YOUR TASK: In the entries below, find the line with "We'd like to" and the line with "These bits are restored later using a schema.". Reproduce those two lines and every line between them exactly, and nothing more.

----

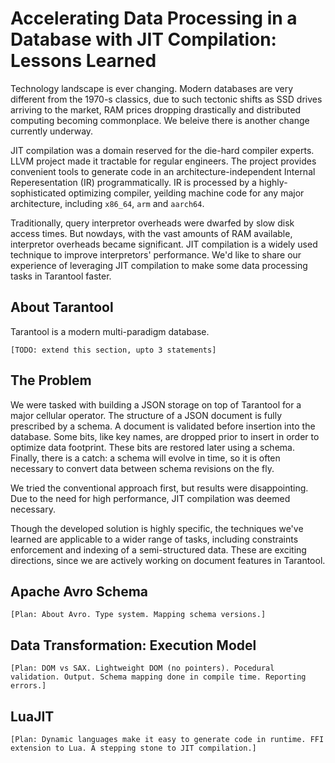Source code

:# Accelerating Data Processing in a Database with JIT&nbsp;Compilation: Lessons Learned

Technology landscape is ever changing.
Modern databases are very different from the 1970-s classics,
due to such tectonic shifts as SSD drives arriving to the market,
RAM prices dropping drastically
and distributed computing becoming commonplace.
We beleive there is another change currently underway.

JIT compilation was a domain reserved for the die-hard compiler experts.
LLVM project made it tractable for regular engineers.
The project provides convenient tools to
generate code in an architecture-independent Internal Reperesentation (IR) programmatically.
IR is processed by a highly-sophisticated optimizing compiler, yeilding
machine code for any major architecture, including `x86_64`, `arm` and `aarch64`.

Traditionally, query interpretor overheads were dwarfed by slow disk access times.
But nowdays, with the vast amounts of RAM available, interpretor overheads
became significant.
JIT compilation is a widely used technique to improve interpretors' performance.
We'd like to share our experience of leveraging JIT compilation
to make some data processing tasks in Tarantool faster.

## About Tarantool

Tarantool is a modern multi-paradigm database.

`[TODO: extend this section, upto 3 statements]`

## The Problem

We were tasked with building a JSON storage on top of Tarantool for a
major cellular operator.
The structure of a JSON document is fully prescribed by a schema.
A document is validated before insertion into the database.
Some bits, like key names, are dropped prior to insert in order to optimize data footprint.
These bits are restored later using a schema.
Finally, there is a catch: a schema will evolve in time, so it is often necessary
to convert data between schema revisions on the fly.

We tried the conventional approach first, but results were disappointing.
Due to the need for high performance, JIT compilation was deemed necessary.

Though the developed solution is highly specific, the techniques we've learned
are applicable to a wider range of tasks, including constraints enforcement
and indexing of a semi-structured data.
These are exciting directions, since we are actively working on document
features in Tarantool.

## Apache Avro Schema

`[Plan: About Avro. Type system. Mapping schema versions.]`

## Data Transformation: Execution Model

`[Plan: DOM vs SAX. Lightweight DOM (no pointers). Pocedural validation. Output. Schema mapping done in compile time. Reporting errors.]`

## LuaJIT

`[Plan: Dynamic languages make it easy to generate code in runtime. FFI extension to Lua. A stepping stone to JIT compilation.]`
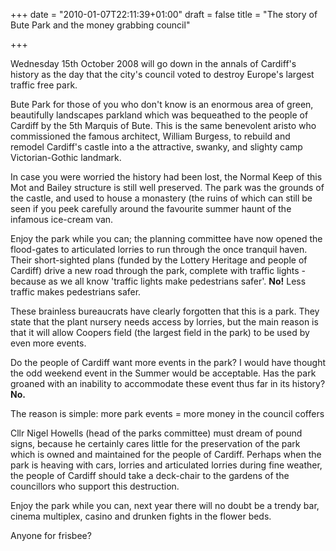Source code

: +++
date = "2010-01-07T22:11:39+01:00"
draft = false
title = "The story of Bute Park and the money grabbing council"

+++

<p>Wednesday 15th October 2008 will go down in the annals of Cardiff's history as the day that the city's council voted to destroy Europe's largest traffic free park.</p>

<p>Bute Park for those of you who don't know is an enormous area of green, beautifully landscapes parkland which was bequeathed to the people of Cardiff by the 5th Marquis of Bute. This is the same benevolent aristo who commissioned the famous architect, William Burgess, to rebuild and remodel Cardiff's castle into a the attractive, swanky, and slighty camp Victorian-Gothic landmark.<!--more--></p>

<p>In case you were worried the history had been lost, the Normal Keep of this Mot and Bailey structure is still well preserved. The park was the grounds of the castle, and used to house a monastery (the ruins of which can still be seen if you peek carefully around the favourite summer haunt of the infamous ice-cream van.</p>

<p>Enjoy the park while you can; the planning committee have now opened the flood-gates to articulated lorries to run through the once tranquil haven. Their short-sighted plans (funded by the Lottery Heritage and people of Cardiff) drive a new road through the park, complete with traffic lights - because as we all know 'traffic lights make pedestrians safer'. <strong>No!</strong> Less traffic makes pedestrians safer.</p>

<p>These brainless bureaucrats have clearly forgotten that this is a park. They state that the plant nursery needs access by lorries, but the main reason is that it will allow Coopers field (the largest field in the park) to be used by even more events.</p>

<p>Do the people of Cardiff want more events in the park? I would have thought the odd weekend event in the Summer would be acceptable. Has the park groaned with an inability to accommodate these event thus far in its history? <span style="font-weight: bold;">No.</span></p>

<p>The reason is simple: more park events = more money in the council coffers</p>

<p>Cllr Nigel Howells (head of the parks committee) must dream of pound signs, because he certainly cares little for the preservation of the park which is owned and maintained for the people of Cardiff. Perhaps when the park is heaving with cars, lorries and articulated lorries during fine weather, the people of Cardiff should take a deck-chair to the gardens of the councillors who support this destruction.</p>

<p>Enjoy the park while you can, next year there will no doubt be a trendy bar, cinema multiplex, casino and drunken fights in the flower beds.</p>

<p>Anyone for frisbee?</p>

----

RESULT OF THIS EXERCISE:
We'd like to share our experience of leveraging JIT compilation
to make some data processing tasks in Tarantool faster.

## About Tarantool

Tarantool is a modern multi-paradigm database.

`[TODO: extend this section, upto 3 statements]`

## The Problem

We were tasked with building a JSON storage on top of Tarantool for a
major cellular operator.
The structure of a JSON document is fully prescribed by a schema.
A document is validated before insertion into the database.
Some bits, like key names, are dropped prior to insert in order to optimize data footprint.
These bits are restored later using a schema.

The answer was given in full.